Wednesday, September 19, 2012

Trying to see my actions thru the eyes of others

One or two of my regular commenters have been on my case for a couple of years or so regarding my habit of expecting my largely-non-observant congregation to support my increasing level of observance.  I think this conversation started a few years ago, when I complained that my shul's sukkah was inaccessible on chol hamoed ("intermediate" days of a holiday, on which one is permitted to work) due to the fact that the synagogue rented so much of its space.  His/her/their response was that, since the mitzvah/commandment of (at least) eating (if not sleeping) in a sukkah devolves upon the individual, not the community, it was my own responsibility to find a sukkah in which to eat, not the synagogue's responsibility to provide me with one.  Further conversations involved my complaint that the Ritual Committee had voted to allow the synagogue to buy dairy baked goods from a bakery that's not under rabbinic supervision (though we still buy parve baked goods from a kosher bakery).  The response was that, there being only one other congregant who won't eat the baked goods from the non-kosher bakery, I couldn't expect a non-observant congregation to accommodate my level of kashrut observance.  There were probably a few more conversations of that sort that I've forgotten.

But the general theme seems to have registered, and it had an impact on my davvening/praying this Rosh HaShanah.  After busting my chops to try to say as much of the Musaf Amidah prayer as possible in Hebrew on the first day, I realized that I was creating a tircha d'tzibbur, a burden on the community.  The problem is that I'm stuck right in the middle.  At one extreme are the ex-yeshiva bachurim, the former yeshiva students (and yes, as the Hebrew grammar indicates, they're mostly male in our congregation), who davven at 90 miles per hour and flat-out deny that they're praying quickly because, to them, davvening at 90 miles an hour is simply normal.  At the other extreme are those who either pray in English or simply don't pray the entire Amidah.  The result for each group is exactly the same, ironically enough--both groups (complete the Amidah and) sit down long before I do.  I'm always one of the last two or three people left standing.  And that means that the congregation ends up waiting for Ms. Slowpoke.  :(  So, on the second day, I decided to read only the Malchuyot verses in Hebrew because they're the only verses that I know well enough to read quickly--I read the Zichronot and Shofarot verses almost entire in English.  I also followed my standard "in-a-hurry" procedure and skipped directly from the final b'rachah/blessing to "Yi'yu l'ratzon . . .," then "Oseh shalom," then skipped the Temple stuff and sat down.

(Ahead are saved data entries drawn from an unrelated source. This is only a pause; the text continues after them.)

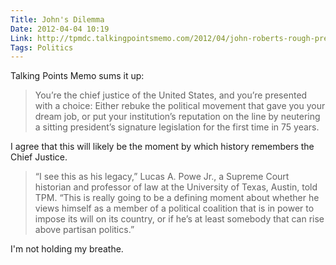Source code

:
 ```yaml
---
Title: John's Dilemma
Date: 2012-04-04 10:19
Link: http://tpmdc.talkingpointsmemo.com/2012/04/john-roberts-rough-predicament-on-obamacare.php?ref=fpb
Tags: Politics
---
```

Talking Points Memo sums it up:
> You’re the chief justice of the United States, and you’re presented with a choice: Either rebuke the political movement that gave you your dream job, or put your institution’s reputation on the line by neutering a sitting president’s signature legislation for the first time in 75 years.

I agree that this will likely be the moment by which history remembers the Chief Justice.
>“I see this as his legacy,” Lucas A. Powe Jr., a Supreme Court historian and professor of law at the University of Texas, Austin, told TPM. “This is really going to be a defining moment about whether he views himself as a member of a political coalition that is in power to impose its will on its country, or if he’s at least somebody that can rise above partisan politics.”

I'm not holding my breathe.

I have complained before, and will continue to complain, that davvening b'tzibbur/praying with a community forces me to pray way too quickly for me to have much kavvanah/focus to speak of.  (See Morning Madness--on davvenning Shacharit and Near tears at morning minyan.)  I can't find it on my blog, so it's possible that I mentioned it on someone else's, but I distinctly remember having timed the length of our Rosh HaShanah "silent" Musaf Amidah one year, and having had another commenter express shock that our shul gave the silent pray so little time--in her synagogue, roughly twice as much time was alloted, if I remember correctly.  But, on the other hand, I'm still trying to resign myself to the fact that a minyan, or, certainly, our minyan, can only wait just so long for slow davveners, and to pace myself accordingly, to the best of my ability, especially on the Yamim Noraim/High Holidays.